Percona XtraDB Cluster moved to https://jira.percona.com/projects/PXC

SEGV in XtraDB Cluster

Bug #1078346 reported by Dan Rogers on 2012-11-13

This bug affects 6 people

Affects		Status	Importance	Assigned to	Milestone
	MySQL patches by Codership	Fix Released	Medium	Seppo Jaakola	MySQL patches by Codership 5.5.29-23.7.1
	Percona XtraDB Cluster moved to https://jira.percona.com/projects/PXC	Fix Released	Undecided	Unassigned	Percona XtraDB Cluster moved to https://jira.percona.com/projects/PXC 5.5.29-23.7.1

Bug Description

While in the process of switching a database server from Percona Server 5.5.28-rel29 (in a master-master relationship) to Percona XtraDB Cluster, I encountered a situation where any attempt to start the slave on the Cluster server would cause a SEGV.

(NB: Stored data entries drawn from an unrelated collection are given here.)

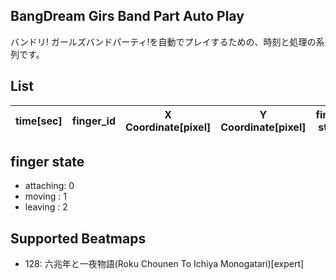 ## BangDream Girs Band Part Auto Play
バンドリ! ガールズバンドパーティ!を自動でプレイするための、時刻と処理の系列です。

## List
| time[sec] | finger_id | X Coordinate[pixel] | Y Coordinate[pixel] | finger state |
|-----------|-----------|---------------------|---------------------|--------------|

## finger state
- attaching: 0
- moving : 1
- leaving : 2

## Supported Beatmaps
- 128: 六兆年と一夜物語(Roku Chounen To Ichiya Monogatari)[expert]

A similar (or possibly identical) crash was reported as part of https://bugs.launchpad.net/galera/+bug/1036774 back in September.

As with the above report, the only way to get past that point in the binlogs was to switch back to the base Percona server version.

We've also seen 4.5 million "WSREP: skipping FK key append" messages, as described in https://bugs.launchpad.net/codership-mysql/+bug/1057910

Here's the dump from the logs. Config file is attached.

---

121108 12:24:45 [Note] Slave SQL thread initialized, starting replication in log 'mysql-bin.002763' at position 84270110, relay log '/mysqlroot/mysql/relaylog/relay.000270' position: 84270256
121108 12:24:45 [Note] Slave I/O thread: connected to master '<email address hidden>:3306',replication started in log 'mysql-bin.002764' at position 402960631
18:24:45 UTC - mysqld got signal 11 ;
This could be because you hit a bug. It is also possible that this binary
or one of the libraries it was linked against is corrupt, improperly built,
or misconfigured. This error can also be caused by malfunctioning hardware.
We will try our best to scrape up some info that will hopefully help
diagnose the problem, but since we have already crashed,
something is definitely wrong and this may fail.
Please help us make Percona Server better by reporting any
bugs at http://bugs.percona.com/

key_buffer_size=16777216
read_buffer_size=524288
max_used_connections=45
max_threads=750
thread_count=35
connection_count=35
It is possible that mysqld could use up to
key_buffer_size + (read_buffer_size + sort_buffer_size)*max_threads = 1945858 K bytes of memory
Hope that's ok; if not, decrease some variables in the equation.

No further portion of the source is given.